CMCH : Greater Toronto Area house prices affecting other markets
Increasing home prices in the Greater Toronto Area (GTA) are having a spillover effect in surrounding centres, particularly those within commuting distance, according to the Canada Mortgage and Housing Corporation’s (CMHC) latest Housing Market Insight (HMI) which reveals the relationship between GTA home prices and neighbouring markets.
While most Ontario markets have seen substantial home price increases over the past 20 years due to favourable economic conditions, more recently, CMHC detected moderate or elevated evidence of overvaluation in Hamilton and the GTA, suggesting that price appreciation in those centers is partly driven by other factors.

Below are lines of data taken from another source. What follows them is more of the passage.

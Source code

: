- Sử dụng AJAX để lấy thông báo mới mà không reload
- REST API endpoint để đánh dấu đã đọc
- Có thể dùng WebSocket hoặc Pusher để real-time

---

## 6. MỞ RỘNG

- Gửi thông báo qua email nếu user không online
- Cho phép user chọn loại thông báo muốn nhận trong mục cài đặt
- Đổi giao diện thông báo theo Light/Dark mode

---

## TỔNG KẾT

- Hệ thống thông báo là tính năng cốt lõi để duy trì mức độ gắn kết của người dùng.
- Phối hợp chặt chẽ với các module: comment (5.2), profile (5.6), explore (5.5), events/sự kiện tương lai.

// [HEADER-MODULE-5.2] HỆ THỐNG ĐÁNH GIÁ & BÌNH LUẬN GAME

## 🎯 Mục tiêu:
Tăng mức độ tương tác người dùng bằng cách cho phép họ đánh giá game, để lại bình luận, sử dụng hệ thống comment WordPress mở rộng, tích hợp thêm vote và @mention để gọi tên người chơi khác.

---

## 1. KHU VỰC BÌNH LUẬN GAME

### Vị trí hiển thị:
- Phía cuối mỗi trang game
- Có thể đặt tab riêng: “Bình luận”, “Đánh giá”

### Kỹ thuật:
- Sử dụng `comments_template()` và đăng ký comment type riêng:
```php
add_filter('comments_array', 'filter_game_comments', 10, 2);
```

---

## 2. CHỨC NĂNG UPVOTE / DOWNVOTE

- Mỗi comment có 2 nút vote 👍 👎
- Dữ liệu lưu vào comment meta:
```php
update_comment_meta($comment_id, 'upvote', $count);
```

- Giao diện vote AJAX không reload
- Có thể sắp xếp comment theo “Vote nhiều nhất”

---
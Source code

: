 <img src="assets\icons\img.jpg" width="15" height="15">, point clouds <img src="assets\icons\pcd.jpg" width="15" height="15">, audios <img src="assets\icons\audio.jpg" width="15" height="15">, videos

-GTA house prices have increased disproportionately compared to other Ontario CMAs.
-Single-family home prices in the GTA are motivating buyers to purchase more affordable homes in nearby CMAs, driving up prices in those centres.
-Historically, house price spillovers from the GTA were prevalent in Hamilton, Barrie, and Guelph.
-More recently, house price spillovers have been occurring a bit farther out, especially in St. Catharines-Niagara, driven by the price of low-rise homes in the GTA.
To further illustrate the spillover effect, the report also considers the potential impact that a positive and negative shock to GTA home prices may have on surrounding areas. While these scenarios are in no way predictions, they demonstrate that should GTA house prices rise unexpectedly by 10% in a given quarter, Hamilton house prices could rise by 14% within a year. Conversely, an unexpected 10% contraction in GTA prices could lead Hamilton prices to decline by 14% within a year. In both cases, the impact would moderate over time and be less pronounced in other nearby communities.
As Canada’s authority on housing, CMHC contributes to the stability of the housing market and financial system, provides support for Canadians in housing need, and offers objective housing research and information to Canadian governments, consumers and the housing industry.